This is as far as I can get for now (I'll have to learn more about the internals to be of more help)
a couple ideas:
1) cache apply_type results for types with missing trailing parameters (like Array{T}
)
2) restore optimization of f(A...) = g(A...)
in codegen
I'm guessing https://github.com/JuliaLang/julia/pull/16498 might be causing this. So 1) would likely be a solution.
(2) is in #16836.
TODO: try benchmarking julia -O3
and seeing if it improves benchmarks; also see how bad the compilation times are with -O3
these days.
Table updated. I also tried -O3 (just for the benchmarks; didn't rebuild the sysimg with it). -O3 times are given only where significantly different from the normal times. Indeed, it helps some of the worst regressions a lot, in the case of sparsemul
taking it from slower than 0.4 to faster.
(the sysimage should be defaulting to building with -O3)
JULIA_THREADS=0 or =1 for the new columns?
Ah, right.

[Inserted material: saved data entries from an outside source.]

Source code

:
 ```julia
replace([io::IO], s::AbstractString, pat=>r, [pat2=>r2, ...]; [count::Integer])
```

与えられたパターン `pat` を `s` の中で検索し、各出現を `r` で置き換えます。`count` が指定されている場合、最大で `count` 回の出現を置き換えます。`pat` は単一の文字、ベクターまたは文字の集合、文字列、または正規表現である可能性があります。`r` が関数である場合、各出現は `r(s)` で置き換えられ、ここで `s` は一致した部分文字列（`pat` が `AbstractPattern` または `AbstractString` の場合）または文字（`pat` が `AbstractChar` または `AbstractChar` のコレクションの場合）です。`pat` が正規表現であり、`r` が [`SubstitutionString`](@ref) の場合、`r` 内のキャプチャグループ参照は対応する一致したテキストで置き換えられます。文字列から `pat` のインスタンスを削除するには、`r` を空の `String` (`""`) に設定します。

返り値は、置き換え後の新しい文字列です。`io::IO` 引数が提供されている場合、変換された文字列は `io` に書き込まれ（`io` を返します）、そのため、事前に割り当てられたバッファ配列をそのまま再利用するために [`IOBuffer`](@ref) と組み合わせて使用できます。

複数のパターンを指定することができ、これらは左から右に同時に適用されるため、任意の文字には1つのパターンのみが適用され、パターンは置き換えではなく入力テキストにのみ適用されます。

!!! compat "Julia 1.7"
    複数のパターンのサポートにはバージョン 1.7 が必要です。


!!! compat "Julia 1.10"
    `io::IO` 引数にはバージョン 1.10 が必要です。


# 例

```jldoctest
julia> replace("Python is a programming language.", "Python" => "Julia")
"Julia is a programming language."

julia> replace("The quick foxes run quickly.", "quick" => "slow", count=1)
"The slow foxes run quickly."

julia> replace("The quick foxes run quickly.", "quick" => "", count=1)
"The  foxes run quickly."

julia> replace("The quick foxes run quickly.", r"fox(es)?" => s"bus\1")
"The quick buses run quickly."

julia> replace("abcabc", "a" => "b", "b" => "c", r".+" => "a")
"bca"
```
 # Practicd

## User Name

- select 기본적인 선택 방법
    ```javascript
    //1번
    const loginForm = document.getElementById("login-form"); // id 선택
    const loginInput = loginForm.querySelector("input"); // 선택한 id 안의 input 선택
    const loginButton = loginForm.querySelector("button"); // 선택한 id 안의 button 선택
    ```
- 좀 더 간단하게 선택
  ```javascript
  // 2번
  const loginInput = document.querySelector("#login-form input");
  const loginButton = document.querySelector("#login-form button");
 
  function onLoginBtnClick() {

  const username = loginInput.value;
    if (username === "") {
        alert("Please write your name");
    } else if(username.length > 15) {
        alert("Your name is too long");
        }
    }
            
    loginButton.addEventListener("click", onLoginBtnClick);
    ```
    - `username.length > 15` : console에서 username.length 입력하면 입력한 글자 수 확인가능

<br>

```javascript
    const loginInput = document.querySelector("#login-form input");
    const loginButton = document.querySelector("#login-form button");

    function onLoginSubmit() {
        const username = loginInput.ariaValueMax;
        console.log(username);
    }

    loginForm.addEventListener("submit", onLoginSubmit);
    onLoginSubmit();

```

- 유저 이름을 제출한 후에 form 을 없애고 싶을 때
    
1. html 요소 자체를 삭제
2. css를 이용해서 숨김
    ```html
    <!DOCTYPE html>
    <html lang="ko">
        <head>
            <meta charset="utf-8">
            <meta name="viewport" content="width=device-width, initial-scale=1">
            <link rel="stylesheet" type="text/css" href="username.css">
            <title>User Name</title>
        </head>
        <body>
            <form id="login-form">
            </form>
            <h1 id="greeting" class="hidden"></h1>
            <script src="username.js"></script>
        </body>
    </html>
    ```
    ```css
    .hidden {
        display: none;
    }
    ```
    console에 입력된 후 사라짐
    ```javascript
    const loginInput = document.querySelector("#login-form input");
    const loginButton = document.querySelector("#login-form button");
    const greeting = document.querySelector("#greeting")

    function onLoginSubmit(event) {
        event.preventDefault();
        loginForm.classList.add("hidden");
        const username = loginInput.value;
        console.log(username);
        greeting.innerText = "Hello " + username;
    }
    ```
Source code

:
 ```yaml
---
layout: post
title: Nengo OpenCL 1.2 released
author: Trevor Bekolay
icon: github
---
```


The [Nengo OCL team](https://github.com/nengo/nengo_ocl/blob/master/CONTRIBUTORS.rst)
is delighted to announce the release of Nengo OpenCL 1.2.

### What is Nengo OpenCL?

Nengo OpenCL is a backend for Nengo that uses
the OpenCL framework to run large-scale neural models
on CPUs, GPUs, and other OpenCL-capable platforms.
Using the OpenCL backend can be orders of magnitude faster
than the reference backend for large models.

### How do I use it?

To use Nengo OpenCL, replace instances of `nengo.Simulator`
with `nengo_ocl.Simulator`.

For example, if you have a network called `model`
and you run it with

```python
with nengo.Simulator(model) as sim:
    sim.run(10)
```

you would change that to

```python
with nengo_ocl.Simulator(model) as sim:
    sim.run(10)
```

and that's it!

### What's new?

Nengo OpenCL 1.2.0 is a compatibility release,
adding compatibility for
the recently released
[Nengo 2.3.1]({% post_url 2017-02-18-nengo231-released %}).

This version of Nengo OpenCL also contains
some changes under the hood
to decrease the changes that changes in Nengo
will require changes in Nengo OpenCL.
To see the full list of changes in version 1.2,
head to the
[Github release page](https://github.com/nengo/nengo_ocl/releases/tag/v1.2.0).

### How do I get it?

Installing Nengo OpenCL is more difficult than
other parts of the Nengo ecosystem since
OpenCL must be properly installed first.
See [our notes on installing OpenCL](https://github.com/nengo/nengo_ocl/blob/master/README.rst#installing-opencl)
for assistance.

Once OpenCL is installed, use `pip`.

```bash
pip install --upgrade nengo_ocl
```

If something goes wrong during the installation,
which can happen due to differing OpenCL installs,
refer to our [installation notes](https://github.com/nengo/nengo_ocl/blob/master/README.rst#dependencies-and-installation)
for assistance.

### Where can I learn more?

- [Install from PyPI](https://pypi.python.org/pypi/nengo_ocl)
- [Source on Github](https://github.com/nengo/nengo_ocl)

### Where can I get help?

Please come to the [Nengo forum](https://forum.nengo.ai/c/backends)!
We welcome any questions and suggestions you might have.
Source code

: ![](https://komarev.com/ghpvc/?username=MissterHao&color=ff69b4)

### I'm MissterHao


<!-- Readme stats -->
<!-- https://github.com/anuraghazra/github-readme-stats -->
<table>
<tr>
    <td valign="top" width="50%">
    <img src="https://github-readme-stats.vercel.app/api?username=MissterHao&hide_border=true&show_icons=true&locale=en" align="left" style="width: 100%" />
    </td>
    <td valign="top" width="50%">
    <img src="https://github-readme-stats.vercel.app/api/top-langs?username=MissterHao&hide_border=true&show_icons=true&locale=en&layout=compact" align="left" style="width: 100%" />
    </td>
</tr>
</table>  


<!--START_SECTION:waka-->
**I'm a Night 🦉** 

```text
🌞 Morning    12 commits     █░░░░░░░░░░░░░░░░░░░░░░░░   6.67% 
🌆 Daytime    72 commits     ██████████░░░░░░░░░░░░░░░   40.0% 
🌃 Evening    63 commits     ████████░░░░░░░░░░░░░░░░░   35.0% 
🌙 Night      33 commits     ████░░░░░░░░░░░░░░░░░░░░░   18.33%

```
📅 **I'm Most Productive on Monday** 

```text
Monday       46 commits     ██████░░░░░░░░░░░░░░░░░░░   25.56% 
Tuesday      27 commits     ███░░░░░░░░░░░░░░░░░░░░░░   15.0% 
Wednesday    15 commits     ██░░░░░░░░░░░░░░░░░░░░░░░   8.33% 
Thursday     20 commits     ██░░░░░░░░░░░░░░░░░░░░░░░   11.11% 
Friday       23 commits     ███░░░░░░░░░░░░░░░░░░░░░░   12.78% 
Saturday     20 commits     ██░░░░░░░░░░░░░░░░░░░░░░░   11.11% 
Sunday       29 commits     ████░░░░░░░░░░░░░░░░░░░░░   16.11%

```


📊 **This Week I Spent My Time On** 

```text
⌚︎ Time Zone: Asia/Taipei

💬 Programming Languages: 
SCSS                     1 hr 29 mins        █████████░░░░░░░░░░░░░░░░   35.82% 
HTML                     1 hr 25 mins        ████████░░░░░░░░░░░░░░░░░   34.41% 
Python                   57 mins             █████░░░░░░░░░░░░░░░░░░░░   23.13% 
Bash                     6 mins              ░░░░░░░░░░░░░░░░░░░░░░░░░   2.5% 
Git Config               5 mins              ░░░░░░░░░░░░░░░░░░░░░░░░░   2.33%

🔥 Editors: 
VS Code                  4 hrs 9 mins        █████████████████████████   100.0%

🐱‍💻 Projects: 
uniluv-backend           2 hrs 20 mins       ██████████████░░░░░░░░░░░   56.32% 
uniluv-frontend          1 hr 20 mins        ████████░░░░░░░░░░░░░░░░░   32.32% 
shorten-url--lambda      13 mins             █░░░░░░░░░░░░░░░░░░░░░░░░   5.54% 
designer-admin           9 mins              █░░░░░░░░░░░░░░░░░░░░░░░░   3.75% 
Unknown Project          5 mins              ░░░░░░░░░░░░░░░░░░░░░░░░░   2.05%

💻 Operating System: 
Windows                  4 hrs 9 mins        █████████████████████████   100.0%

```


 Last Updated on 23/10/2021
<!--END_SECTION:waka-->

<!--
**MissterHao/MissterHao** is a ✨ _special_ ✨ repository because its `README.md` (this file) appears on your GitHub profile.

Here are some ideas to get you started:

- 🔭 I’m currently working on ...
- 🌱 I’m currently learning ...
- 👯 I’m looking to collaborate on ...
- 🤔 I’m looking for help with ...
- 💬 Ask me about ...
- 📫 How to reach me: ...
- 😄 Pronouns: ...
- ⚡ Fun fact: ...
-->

THREADS=1 in the new columns.
The problem with add1
and add1_logical
is with zip
. Changing
function _unsafe_getindex(::LinearIndexing, src::AbstractArray, I::AbstractArray{Bool})
shape = index_shape(src, I)
dest = similar(src, shape)
size(dest) == shape || throw_checksize_error(dest, shape)
D = eachindex(dest)
Ds = start(D)
for (i, s) in zip(eachindex(I), eachindex(src))
@inbounds Ii = I[i]
if Ii
d, Ds = next(D, Ds)
@inbounds dest[d] = src[s]
end
end
dest
end
similar to what is was before
function _unsafe_getindex(::LinearIndexing, src::AbstractArray, I::AbstractArray{Bool})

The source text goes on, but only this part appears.